Onomastico, Giovinazzo, Molfetta, Biscèglie, Trani, Santo Spirito

It’s my name day! Buon Onomastico a me e tutti Caterina!

Today we celebrate by visiting the little pocket towns along the coast.

The first stop—and it was my favorite of them all—is an overwhelmingly charming seafront town called Giovinazzo.

We got out of the car, started walking along the sea, and I noticed two women staring into the shallows. My curiosity got the better of me, so I clambered down the rocks to look. Nothing? I finally asked them what is the attraction here, and the daughter explained her mom just likes watching the little fish, the swirls in the water, and the changing colors. I said I understand that; it’s a world of its own, moving beneath the surface. Gotham City. Brava, the mom said. So we spent some time talking, learning mostly that these two women truly love their town. I can see why.








Having explored Giovinazzo for over a couple of hours, and it wasn’t yet 11:30, we decided to move up the coast to Molfetta.

Wow! Crowded! What’s going on here? And, more importantly, where might we park?

As it turns out, there was some sort of race, a 5K or something, and streets were blocked off and temporary festival-type structures were set up for the event. Oh; and there were a few weddings going on.

So Molfetta may have had more charm than we were able to notice, but we made a good loop around and were able to appreciate this coastal town as well. Giovinazzo was simply more serene today.











As a final coastal stop, and where we planned to dine, was in Trani. Trani revisited. We didn’t spend a ton of time seeing things there last time. And, Nicola said we had to check out where he was baptized, the Templar church. Unfortunately, it was closed, so we saw it only from the outside.

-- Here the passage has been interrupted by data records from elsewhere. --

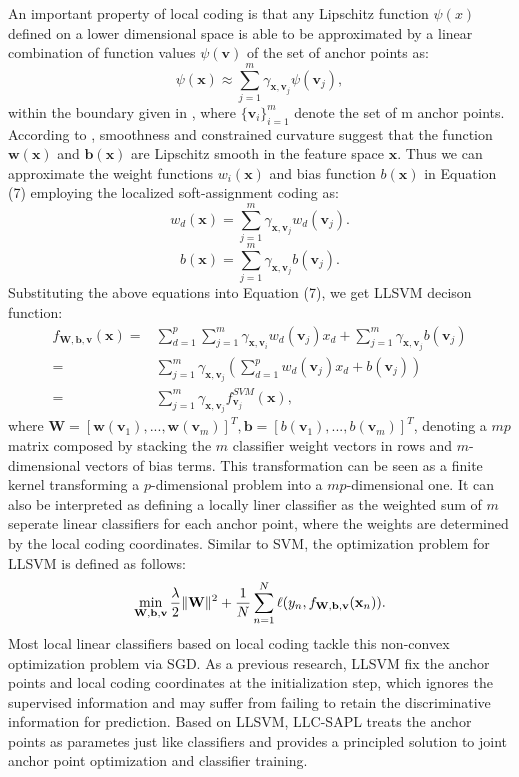 \documentclass{llncs}
\DeclarePairedDelimiter\norm{\lVert}{\rVert}
\def \x {\mathbf{x}}
\def \w {\mathbf{w}}
\def \W {\mathbf{W}}
\def \v {\mathbf{v}}
\def \b {\mathbf{b}}
\begin{document}
	An important property of local coding is that any Lipschitz function $\psi(x)$ defined on a lower dimensional space is able to be approximated by a linear combination of function values $\psi(\v)$ of the set of anchor points as:
	\begin{equation}
	\psi(\x)\approx \sum_{j=1}^{m}\gamma_{\x,\v_j}\psi(\v_j),
	\end{equation}
	within the boundary given in \cite{12}, where $\{\v_i\}_{i=1}^m$ denote the set of m anchor points. According to \cite{2} \cite{12}, smoothness and constrained curvature suggest that the function $\w(\x)$ and $\b(\x)$ are Lipschitz smooth in the feature space $\x$.
	Thus we can approximate the weight functions $w_i(\x)$ and bias function $b(\x)$ in Equation (7) employing the localized soft-assignment coding as:
	\begin{equation}
	w_d(\x) = \sum_{j=1}^m\gamma_{\x,\v_j}w_d(\v_j).
	\end{equation}
	\begin{equation}
	b(\x) = \sum_{j=1}^m\gamma_{\x,\v_j}b(\v_j).
	\end{equation}
	Substituting the above equations into Equation (7), we get LLSVM decison function:
	\begin{equation}
	\begin{split}
	f_{\W,\b,\v}(\x){}=& \sum_{d=1}^p\sum_{j=1}^m\gamma_{\x,\v_i}w_d(\v_j)x_d + \sum_{j=1}^m\gamma_{\x,\v_j}b(\v_j) \\
	{}=&\sum_{j=1}^m\gamma_{\x,\v_j}(\sum_{d=1}^p w_d(\v_j)x_d+b(\v_j)) \\
	{}=&\sum_{j=1}^m\gamma_{\x,\v_j}f^{SVM}_{\v_j}(\x),
	\end{split}
	\end{equation}
	where $\W = [\w(\v_1),...,\w(\v_m)]^T, \b=[b(\v_1),...,b(\v_m)]^T$, denoting a $mp$ matrix composed by stacking the $m$ classifier weight vectors in rows and $m$-dimensional vectors of bias terms. This transformation can be seen as a finite kernel transforming a $p$-dimensional problem into a $mp$-dimensional one. It can also be interpreted as defining a locally liner classifier as the weighted sum of $m$ seperate linear classifiers for each anchor point, where the weights are determined by the local coding coordinates. Similar to SVM, the optimization problem for LLSVM is defined as follows:
	\begin{equation}
	\min_{\W,\b,\v} \frac{\lambda}{2}\norm{\W}^2 + \frac{1}{N}\sum_{n=1}^{N}\ell(y_n,f_{\W,\b,\v}(\x_n)).
	\end{equation}
	Most local linear classifiers based on local coding  \cite{2} \cite{4} tackle this non-convex optimization problem via SGD. As a previous research, LLSVM \cite{2} fix the anchor points and local coding coordinates at the initialization step, which ignores the supervised information and may suffer from failing to retain the discriminative information for prediction. Based on LLSVM, LLC-SAPL \cite{4} treats the anchor points as parametes just like classifiers and provides a principled solution to joint anchor point optimization and classifier training.
	
\end{document}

Family vehicle next to us.



Peace rainbow runner



Wedding inside the curtains

Swimmers everywhere. The water is warm. In April!


Mural

My last name—that of a Naval hero, Nazario Sauro

We grabbed a bite to eat along the sea. It wasn’t a mind blowing meal, but it was good. I had a seafood riff on Amatriciana, and Joe had salmon. The wine was local (bottled) and good. Joe had an incredible amaro afterward; I tried it and also loved it.

We then walked through the town to say goodbye to Trani, and go to the car.





A keychain gift to us to remember the amaro

Nicola’s baptism church 



Germans






Coming back to Santo Spirito, we made a pit stop before going to the B&B. Time for gelato. We got out of the car and walked to the main square, where someone was yelling to us.




It was Anna. From Da Giacomo. 

We hung out with her for a little while as she waited for her 16-year-old daughter, then bid our goodbyes, with a promise to come back.

Back at the B&B, a rest, some blog writing, and a freshen up, before grabbing a casual bite for dinner.

We decided to take (@B&B) Nicolò’s advice, and get some “pucce”—casual pocket street food—for dinner. We drove, as it was drizzling when we set out, but the rain quickly dissipated.

First stop, a drink at Ghiaccio Bollente (literally, “boiled ice”), a cute bar/gelateria. Next, the puccereria we’ve been longing to try.

I love seafood, but seeing the porchetta d’Ariccia started my salivary glands watering. We stood outside in line, waiting to order at this popular place. After ordering, I noticed a table clearing and asked if we could nab it. Score! We squeezed ourselves in amongst the sardine-packed throng, and waited for our food to arrive. We got our drinks right away.

The porchetta is cooked in the wood burning pizza oven and oh my dear lord… I had to remind myself to slow down and chew. I think I’ll remember this pucce as one of those moments flashing before my eyes right before I die. Wowwwww. I’d fly back here again just for this meal.

We saw a long-haired (rare in the land of the well groomed) guy waiting for his food; he reminded both of us of my niece’s friend Leo, who we met at her wedding.

Wood fire in background 

Small packed place

Menu art


Puglian Leo

Porchetta 



We had the Roma Antica






Yummmm. That was a great end to a beautiful day. Time to go dream about that pucce I just had and see where the storyline takes me.